Task item:
Reproduce the listing that follows with no differences at all.

Data extracts:

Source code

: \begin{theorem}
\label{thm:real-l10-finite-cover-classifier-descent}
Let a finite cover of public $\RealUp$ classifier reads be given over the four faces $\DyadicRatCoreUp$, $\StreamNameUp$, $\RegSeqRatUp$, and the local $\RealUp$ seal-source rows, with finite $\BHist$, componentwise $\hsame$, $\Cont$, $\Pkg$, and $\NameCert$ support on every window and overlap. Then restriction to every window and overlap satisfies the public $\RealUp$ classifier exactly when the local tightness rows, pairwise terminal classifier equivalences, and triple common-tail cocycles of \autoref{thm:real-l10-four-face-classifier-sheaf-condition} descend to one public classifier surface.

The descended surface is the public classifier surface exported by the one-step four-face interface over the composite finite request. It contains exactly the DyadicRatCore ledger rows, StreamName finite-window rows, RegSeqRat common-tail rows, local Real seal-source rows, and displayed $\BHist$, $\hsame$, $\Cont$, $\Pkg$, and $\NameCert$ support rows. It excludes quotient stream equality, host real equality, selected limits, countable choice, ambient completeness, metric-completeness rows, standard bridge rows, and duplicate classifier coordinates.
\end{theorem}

Output of the task:
Source code

: \begin{theorem}
\label{thm:real-l10-finite-cover-classifier-descent}
Let a finite cover of public $\RealUp$ classifier reads be given over the four faces $\DyadicRatCoreUp$, $\StreamNameUp$, $\RegSeqRatUp$, and the local $\RealUp$ seal-source rows, with finite $\BHist$, componentwise $\hsame$, $\Cont$, $\Pkg$, and $\NameCert$ support on every window and overlap. Then restriction to every window and overlap satisfies the public $\RealUp$ classifier exactly when the local tightness rows, pairwise terminal classifier equivalences, and triple common-tail cocycles of \autoref{thm:real-l10-four-face-classifier-sheaf-condition} descend to one public classifier surface.

The descended surface is the public classifier surface exported by the one-step four-face interface over the composite finite request. It contains exactly the DyadicRatCore ledger rows, StreamName finite-window rows, RegSeqRat common-tail rows, local Real seal-source rows, and displayed $\BHist$, $\hsame$, $\Cont$, $\Pkg$, and $\NameCert$ support rows. It excludes quotient stream equality, host real equality, selected limits, countable choice, ambient completeness, metric-completeness rows, standard bridge rows, and duplicate classifier coordinates.
\end{theorem}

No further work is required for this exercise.